Stored items from a collection:
Segment Open

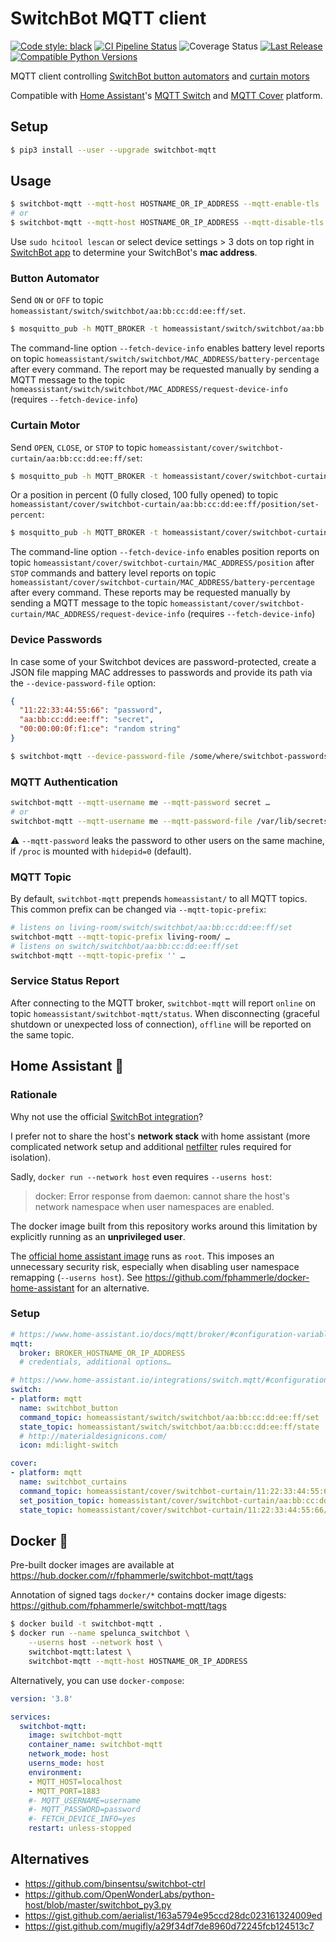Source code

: # SwitchBot MQTT client

[![Code style: black](https://img.shields.io/badge/code%20style-black-000000.svg)](https://github.com/psf/black)
[![CI Pipeline Status](https://github.com/fphammerle/switchbot-mqtt/workflows/tests/badge.svg)](https://github.com/fphammerle/switchbot-mqtt/actions)
![Coverage Status](https://ipfs.io/ipfs/QmP8k5H4MkfspFxQxdL2kEZ4QQWQjF8xwPYD35KvNH4CA6/20230429T090002+0200/s3.amazonaws.com/assets.coveralls.io/badges/coveralls_100.svg)
[![Last Release](https://img.shields.io/pypi/v/switchbot-mqtt.svg)](https://pypi.org/project/switchbot-mqtt/#history)
[![Compatible Python Versions](https://img.shields.io/pypi/pyversions/switchbot-mqtt.svg)](https://pypi.org/project/switchbot-mqtt/)

MQTT client controlling [SwitchBot button automators](https://www.switch-bot.com/bot)
and [curtain motors](https://www.switch-bot.com/products/switchbot-curtain)

Compatible with [Home Assistant](https://www.home-assistant.io/)'s
[MQTT Switch](https://www.home-assistant.io/integrations/switch.mqtt/)
and [MQTT Cover](https://www.home-assistant.io/integrations/cover.mqtt/) platform.

## Setup

```sh
$ pip3 install --user --upgrade switchbot-mqtt
```

## Usage

```sh
$ switchbot-mqtt --mqtt-host HOSTNAME_OR_IP_ADDRESS --mqtt-enable-tls
# or
$ switchbot-mqtt --mqtt-host HOSTNAME_OR_IP_ADDRESS --mqtt-disable-tls
```

Use `sudo hcitool lescan`
or select device settings > 3 dots on top right in
[SwitchBot app](https://play.google.com/store/apps/details?id=com.theswitchbot.switchbot)
to determine your SwitchBot's **mac address**.

### Button Automator

Send `ON` or `OFF` to topic `homeassistant/switch/switchbot/aa:bb:cc:dd:ee:ff/set`.

```sh
$ mosquitto_pub -h MQTT_BROKER -t homeassistant/switch/switchbot/aa:bb:cc:dd:ee:ff/set -m ON
```

The command-line option `--fetch-device-info` enables battery level reports on topic
`homeassistant/switch/switchbot/MAC_ADDRESS/battery-percentage` after every command.
The report may be requested manually by sending a MQTT message to the topic
`homeassistant/switch/switchbot/MAC_ADDRESS/request-device-info` (requires `--fetch-device-info`)

### Curtain Motor

Send `OPEN`, `CLOSE`, or `STOP` to topic `homeassistant/cover/switchbot-curtain/aa:bb:cc:dd:ee:ff/set`:

```sh
$ mosquitto_pub -h MQTT_BROKER -t homeassistant/cover/switchbot-curtain/aa:bb:cc:dd:ee:ff/set -m CLOSE
```

Or a position in percent (0 fully closed, 100 fully opened) to topic
`homeassistant/cover/switchbot-curtain/aa:bb:cc:dd:ee:ff/position/set-percent`:

```sh
$ mosquitto_pub -h MQTT_BROKER -t homeassistant/cover/switchbot-curtain/aa:bb:cc:dd:ee:ff/position/set-percent -m 42
```

The command-line option `--fetch-device-info` enables position reports on topic
`homeassistant/cover/switchbot-curtain/MAC_ADDRESS/position` after `STOP` commands
and battery level reports on topic `homeassistant/cover/switchbot-curtain/MAC_ADDRESS/battery-percentage`
after every command.
These reports may be requested manually by sending a MQTT message to the topic
`homeassistant/cover/switchbot-curtain/MAC_ADDRESS/request-device-info` (requires `--fetch-device-info`)

### Device Passwords

In case some of your Switchbot devices are password-protected,
create a JSON file mapping MAC addresses to passwords
and provide its path via the `--device-password-file` option:
```json
{
  "11:22:33:44:55:66": "password",
  "aa:bb:cc:dd:ee:ff": "secret",
  "00:00:00:0f:f1:ce": "random string"
}
```
```sh
$ switchbot-mqtt --device-password-file /some/where/switchbot-passwords.json …
```

### MQTT Authentication

```sh
switchbot-mqtt --mqtt-username me --mqtt-password secret …
# or
switchbot-mqtt --mqtt-username me --mqtt-password-file /var/lib/secrets/mqtt/password …
```

⚠️  `--mqtt-password` leaks the password to other users on the same machine,
if `/proc` is mounted with `hidepid=0` (default).

### MQTT Topic

By default, `switchbot-mqtt` prepends `homeassistant/` to all MQTT topics.
This common prefix can be changed via `--mqtt-topic-prefix`:
```sh
# listens on living-room/switch/switchbot/aa:bb:cc:dd:ee:ff/set
switchbot-mqtt --mqtt-topic-prefix living-room/ …
# listens on switch/switchbot/aa:bb:cc:dd:ee:ff/set
switchbot-mqtt --mqtt-topic-prefix '' …
```

### Service Status Report

After connecting to the MQTT broker, `switchbot-mqtt` will report `online` on topic `homeassistant/switchbot-mqtt/status`.
When disconnecting (graceful shutdown or unexpected loss of connection), `offline` will be reported on the same topic.

## Home Assistant 🏡

### Rationale

Why not use the official [SwitchBot integration](https://www.home-assistant.io/integrations/switchbot/)?

I prefer not to share the host's **network stack** with home assistant
(more complicated network setup
and additional [netfilter](https://en.wikipedia.org/wiki/Netfilter) rules required for isolation).

Sadly, `docker run --network host` even requires `--userns host`:
> docker: Error response from daemon: cannot share the host's network namespace when user namespaces are enabled.

The docker image built from this repository works around this limitation
by explicitly running as an **unprivileged user**.

The [official home assistant image](https://hub.docker.com/r/homeassistant/home-assistant)
runs as `root`.
This imposes an unnecessary security risk, especially when disabling user namespace remapping
(`--userns host`).
See https://github.com/fphammerle/docker-home-assistant for an alternative.

### Setup

```yaml
# https://www.home-assistant.io/docs/mqtt/broker/#configuration-variables
mqtt:
  broker: BROKER_HOSTNAME_OR_IP_ADDRESS
  # credentials, additional options…

# https://www.home-assistant.io/integrations/switch.mqtt/#configuration-variables
switch:
- platform: mqtt
  name: switchbot_button
  command_topic: homeassistant/switch/switchbot/aa:bb:cc:dd:ee:ff/set
  state_topic: homeassistant/switch/switchbot/aa:bb:cc:dd:ee:ff/state
  # http://materialdesignicons.com/
  icon: mdi:light-switch

cover:
- platform: mqtt
  name: switchbot_curtains
  command_topic: homeassistant/cover/switchbot-curtain/11:22:33:44:55:66/set
  set_position_topic: homeassistant/cover/switchbot-curtain/aa:bb:cc:dd:ee:ff/position/set-percent
  state_topic: homeassistant/cover/switchbot-curtain/11:22:33:44:55:66/state
```

## Docker 🐳

Pre-built docker images are available at https://hub.docker.com/r/fphammerle/switchbot-mqtt/tags

Annotation of signed tags `docker/*` contains docker image digests: https://github.com/fphammerle/switchbot-mqtt/tags

```sh
$ docker build -t switchbot-mqtt .
$ docker run --name spelunca_switchbot \
    --userns host --network host \
    switchbot-mqtt:latest \
    switchbot-mqtt --mqtt-host HOSTNAME_OR_IP_ADDRESS
```

Alternatively, you can use `docker-compose`:
```yaml
version: '3.8'

services:
  switchbot-mqtt:
    image: switchbot-mqtt
    container_name: switchbot-mqtt
    network_mode: host
    userns_mode: host
    environment:
    - MQTT_HOST=localhost
    - MQTT_PORT=1883
    #- MQTT_USERNAME=username
    #- MQTT_PASSWORD=password
    #- FETCH_DEVICE_INFO=yes
    restart: unless-stopped
```

## Alternatives

* https://github.com/binsentsu/switchbot-ctrl
* https://github.com/OpenWonderLabs/python-host/blob/master/switchbot_py3.py
* https://gist.github.com/aerialist/163a5794e95ccd28dc023161324009ed
* https://gist.github.com/mugifly/a29f34df7de8960d72245fcb124513c7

Segment Closed

Assigned task: Among the lines above, find those with the word "project" and list them.

Your response:
[![Last Release](https://img.shields.io/pypi/v/switchbot-mqtt.svg)](https://pypi.org/project/switchbot-mqtt/#history)
[![Compatible Python Versions](https://img.shields.io/pypi/pyversions/switchbot-mqtt.svg)](https://pypi.org/project/switchbot-mqtt/)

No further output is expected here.